• [How to complete this task] When you reach the line with "message and exit" in the data below, begin printing lines exactly, and stop once the line with "generate a new" has been printed.

• [Information]
++++++++++++++++++++
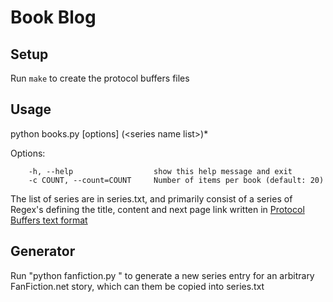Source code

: Book Blog
=========

Setup
-----
Run `make` to create the protocol buffers files

Usage
-----
python books.py \[options\] (&lt;series name list&gt;)*

Options:

		-h, --help					show this help message and exit
		-c COUNT, --count=COUNT  	Number of items per book (default: 20)

The list of series are in series.txt, and primarily consist of a series of
Regex's defining the title, content and next page link written in [Protocol
Buffers text format][pb]

Generator
---------
Run "python fanfiction.py <a story URL from FanFiction.net>" to generate a new 
series entry for an arbitrary FanFiction.net story, which can them be copied
into series.txt

[pb]: https://developers.google.com/protocol-buffers/docs/overview
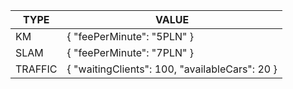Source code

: | TYPE    |VALUE                                             |
|---------|--------------------------------------------------|
| KM      | { "feePerMinute": "5PLN" }                       |
| SLAM    | { "feePerMinute": "7PLN" }                       |
| TRAFFIC | { "waitingClients": 100, "availableCars": 20 }   |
++++++++++++++++++++
• [Exercise result]
		-h, --help					show this help message and exit
		-c COUNT, --count=COUNT  	Number of items per book (default: 20)

The list of series are in series.txt, and primarily consist of a series of
Regex's defining the title, content and next page link written in [Protocol
Buffers text format][pb]

Generator
---------
Run "python fanfiction.py <a story URL from FanFiction.net>" to generate a new 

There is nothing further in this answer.